→ Task directions: Exactly the lines below from the one with "- nvim doesn't" up to and including the one with "- The corresponding" make up the answer, with nothing else added.

→ Supplied records:
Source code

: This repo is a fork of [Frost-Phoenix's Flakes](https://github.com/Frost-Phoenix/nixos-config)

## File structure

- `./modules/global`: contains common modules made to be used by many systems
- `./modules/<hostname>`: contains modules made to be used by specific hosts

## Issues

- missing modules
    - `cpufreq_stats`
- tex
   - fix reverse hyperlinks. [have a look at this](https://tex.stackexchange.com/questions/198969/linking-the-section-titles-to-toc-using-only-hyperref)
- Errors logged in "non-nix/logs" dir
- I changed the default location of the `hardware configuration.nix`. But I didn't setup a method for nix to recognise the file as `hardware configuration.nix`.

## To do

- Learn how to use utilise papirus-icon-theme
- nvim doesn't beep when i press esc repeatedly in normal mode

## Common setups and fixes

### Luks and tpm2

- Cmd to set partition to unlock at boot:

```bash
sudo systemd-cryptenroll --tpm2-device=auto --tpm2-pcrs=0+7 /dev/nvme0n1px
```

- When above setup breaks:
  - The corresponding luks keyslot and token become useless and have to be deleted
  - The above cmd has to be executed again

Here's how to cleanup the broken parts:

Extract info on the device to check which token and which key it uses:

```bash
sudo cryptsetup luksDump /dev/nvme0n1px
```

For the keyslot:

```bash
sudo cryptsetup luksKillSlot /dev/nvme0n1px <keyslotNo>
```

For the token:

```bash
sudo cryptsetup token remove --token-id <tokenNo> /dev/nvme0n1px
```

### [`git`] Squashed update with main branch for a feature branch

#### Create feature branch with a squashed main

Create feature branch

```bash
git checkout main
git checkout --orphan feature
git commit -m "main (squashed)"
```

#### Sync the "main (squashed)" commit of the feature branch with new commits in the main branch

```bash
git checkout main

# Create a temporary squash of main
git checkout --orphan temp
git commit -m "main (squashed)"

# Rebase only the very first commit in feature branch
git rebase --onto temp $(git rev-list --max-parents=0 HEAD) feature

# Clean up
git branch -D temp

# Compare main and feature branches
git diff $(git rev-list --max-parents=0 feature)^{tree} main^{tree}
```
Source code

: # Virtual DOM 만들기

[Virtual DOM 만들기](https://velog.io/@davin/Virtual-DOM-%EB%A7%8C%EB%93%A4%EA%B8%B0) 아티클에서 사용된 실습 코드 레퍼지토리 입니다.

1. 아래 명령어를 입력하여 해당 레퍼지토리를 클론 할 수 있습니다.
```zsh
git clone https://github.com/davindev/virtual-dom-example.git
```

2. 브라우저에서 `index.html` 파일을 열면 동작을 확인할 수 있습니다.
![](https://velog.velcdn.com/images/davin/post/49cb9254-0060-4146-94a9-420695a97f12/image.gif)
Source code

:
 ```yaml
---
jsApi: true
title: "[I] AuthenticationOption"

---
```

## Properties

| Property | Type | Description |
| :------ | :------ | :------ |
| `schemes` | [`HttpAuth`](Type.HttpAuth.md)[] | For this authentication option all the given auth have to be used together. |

→ Result of the exercise:
- nvim doesn't beep when i press esc repeatedly in normal mode

## Common setups and fixes

### Luks and tpm2

- Cmd to set partition to unlock at boot:

```bash
sudo systemd-cryptenroll --tpm2-device=auto --tpm2-pcrs=0+7 /dev/nvme0n1px
```

- When above setup breaks:
  - The corresponding luks keyslot and token become useless and have to be deleted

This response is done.